TASK OBJECTIVE: A single number is the whole answer: the count of lines in the records where "compatible" occurs.
____________
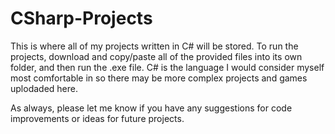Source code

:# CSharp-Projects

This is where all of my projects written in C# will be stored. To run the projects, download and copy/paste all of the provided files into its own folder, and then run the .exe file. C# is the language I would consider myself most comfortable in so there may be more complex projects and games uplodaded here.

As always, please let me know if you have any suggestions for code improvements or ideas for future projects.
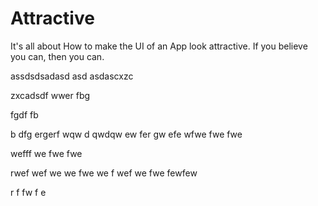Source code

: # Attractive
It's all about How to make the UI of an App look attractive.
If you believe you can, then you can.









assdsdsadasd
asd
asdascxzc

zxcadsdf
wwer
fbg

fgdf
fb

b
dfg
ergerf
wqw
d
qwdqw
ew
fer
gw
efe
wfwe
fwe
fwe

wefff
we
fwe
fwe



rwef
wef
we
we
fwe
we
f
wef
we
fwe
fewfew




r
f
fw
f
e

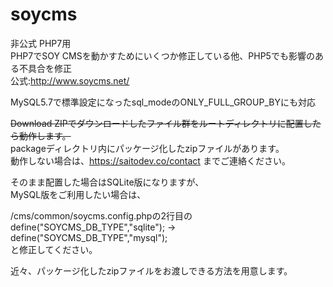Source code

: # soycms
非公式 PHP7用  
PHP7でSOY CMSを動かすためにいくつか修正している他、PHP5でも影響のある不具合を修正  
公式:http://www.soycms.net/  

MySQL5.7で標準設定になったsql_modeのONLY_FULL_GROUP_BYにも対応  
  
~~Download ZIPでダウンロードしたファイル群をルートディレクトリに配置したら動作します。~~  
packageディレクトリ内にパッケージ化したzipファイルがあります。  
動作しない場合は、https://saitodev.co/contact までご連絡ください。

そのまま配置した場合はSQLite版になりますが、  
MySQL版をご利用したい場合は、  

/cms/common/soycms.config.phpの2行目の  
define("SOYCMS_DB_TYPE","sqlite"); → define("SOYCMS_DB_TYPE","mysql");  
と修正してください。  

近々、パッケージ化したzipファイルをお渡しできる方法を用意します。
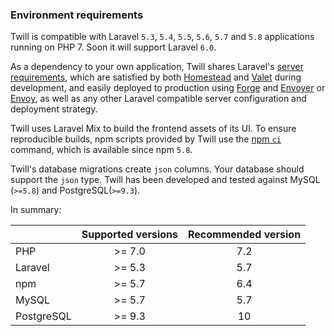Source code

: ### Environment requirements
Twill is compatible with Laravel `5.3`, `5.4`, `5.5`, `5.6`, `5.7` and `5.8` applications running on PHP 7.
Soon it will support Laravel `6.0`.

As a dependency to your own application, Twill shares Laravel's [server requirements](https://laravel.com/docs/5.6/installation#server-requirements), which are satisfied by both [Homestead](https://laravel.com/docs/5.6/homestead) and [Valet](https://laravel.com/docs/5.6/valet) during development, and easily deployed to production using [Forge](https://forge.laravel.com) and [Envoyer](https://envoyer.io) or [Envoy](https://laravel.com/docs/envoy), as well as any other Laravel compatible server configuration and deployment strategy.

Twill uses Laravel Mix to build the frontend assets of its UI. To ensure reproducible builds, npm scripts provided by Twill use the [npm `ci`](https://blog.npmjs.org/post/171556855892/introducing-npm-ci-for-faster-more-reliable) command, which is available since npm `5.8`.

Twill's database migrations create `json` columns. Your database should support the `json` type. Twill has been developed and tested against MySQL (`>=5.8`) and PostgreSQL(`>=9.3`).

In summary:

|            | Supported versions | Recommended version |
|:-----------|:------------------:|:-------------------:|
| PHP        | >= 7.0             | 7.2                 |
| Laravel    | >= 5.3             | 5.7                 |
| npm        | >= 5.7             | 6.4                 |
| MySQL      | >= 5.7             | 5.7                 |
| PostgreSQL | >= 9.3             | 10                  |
____________
RESULT OF THE EXERCISE: 2